[Aim of the exercise]
Repeat the entries exactly as they appear.

Exercise inputs section start

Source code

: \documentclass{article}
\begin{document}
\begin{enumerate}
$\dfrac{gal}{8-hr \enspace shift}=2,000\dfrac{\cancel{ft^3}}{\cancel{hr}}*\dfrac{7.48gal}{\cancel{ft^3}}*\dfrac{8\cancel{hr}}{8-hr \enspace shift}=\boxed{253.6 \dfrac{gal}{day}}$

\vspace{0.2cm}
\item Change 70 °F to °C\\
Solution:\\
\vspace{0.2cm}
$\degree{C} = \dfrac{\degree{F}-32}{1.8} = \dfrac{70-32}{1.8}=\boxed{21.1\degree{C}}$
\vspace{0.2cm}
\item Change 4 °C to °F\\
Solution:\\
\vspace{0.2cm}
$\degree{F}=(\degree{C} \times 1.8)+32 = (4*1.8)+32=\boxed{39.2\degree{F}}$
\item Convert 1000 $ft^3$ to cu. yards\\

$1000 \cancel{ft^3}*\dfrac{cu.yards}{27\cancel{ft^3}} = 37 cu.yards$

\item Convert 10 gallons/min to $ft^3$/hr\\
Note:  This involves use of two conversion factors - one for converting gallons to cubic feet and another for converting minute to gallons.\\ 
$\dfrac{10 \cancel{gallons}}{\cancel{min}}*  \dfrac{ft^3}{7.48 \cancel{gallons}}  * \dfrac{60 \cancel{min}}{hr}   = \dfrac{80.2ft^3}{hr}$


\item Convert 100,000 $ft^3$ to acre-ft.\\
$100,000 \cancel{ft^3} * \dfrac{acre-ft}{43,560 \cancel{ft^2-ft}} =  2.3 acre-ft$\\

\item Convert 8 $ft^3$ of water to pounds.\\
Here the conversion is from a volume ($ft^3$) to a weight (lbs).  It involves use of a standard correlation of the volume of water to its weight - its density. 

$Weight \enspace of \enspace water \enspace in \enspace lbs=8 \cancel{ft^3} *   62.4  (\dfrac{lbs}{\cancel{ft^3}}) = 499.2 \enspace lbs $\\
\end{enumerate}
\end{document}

Exercise inputs section end

[Problem solution]
Source code

: \documentclass{article}
\begin{document}
\begin{enumerate}
$\dfrac{gal}{8-hr \enspace shift}=2,000\dfrac{\cancel{ft^3}}{\cancel{hr}}*\dfrac{7.48gal}{\cancel{ft^3}}*\dfrac{8\cancel{hr}}{8-hr \enspace shift}=\boxed{253.6 \dfrac{gal}{day}}$

\vspace{0.2cm}
\item Change 70 °F to °C\\
Solution:\\
\vspace{0.2cm}
$\degree{C} = \dfrac{\degree{F}-32}{1.8} = \dfrac{70-32}{1.8}=\boxed{21.1\degree{C}}$
\vspace{0.2cm}
\item Change 4 °C to °F\\
Solution:\\
\vspace{0.2cm}
$\degree{F}=(\degree{C} \times 1.8)+32 = (4*1.8)+32=\boxed{39.2\degree{F}}$
\item Convert 1000 $ft^3$ to cu. yards\\

$1000 \cancel{ft^3}*\dfrac{cu.yards}{27\cancel{ft^3}} = 37 cu.yards$

\item Convert 10 gallons/min to $ft^3$/hr\\
Note:  This involves use of two conversion factors - one for converting gallons to cubic feet and another for converting minute to gallons.\\ 
$\dfrac{10 \cancel{gallons}}{\cancel{min}}*  \dfrac{ft^3}{7.48 \cancel{gallons}}  * \dfrac{60 \cancel{min}}{hr}   = \dfrac{80.2ft^3}{hr}$


\item Convert 100,000 $ft^3$ to acre-ft.\\
$100,000 \cancel{ft^3} * \dfrac{acre-ft}{43,560 \cancel{ft^2-ft}} =  2.3 acre-ft$\\

\item Convert 8 $ft^3$ of water to pounds.\\
Here the conversion is from a volume ($ft^3$) to a weight (lbs).  It involves use of a standard correlation of the volume of water to its weight - its density. 

$Weight \enspace of \enspace water \enspace in \enspace lbs=8 \cancel{ft^3} *   62.4  (\dfrac{lbs}{\cancel{ft^3}}) = 499.2 \enspace lbs $\\
\end{enumerate}
\end{document}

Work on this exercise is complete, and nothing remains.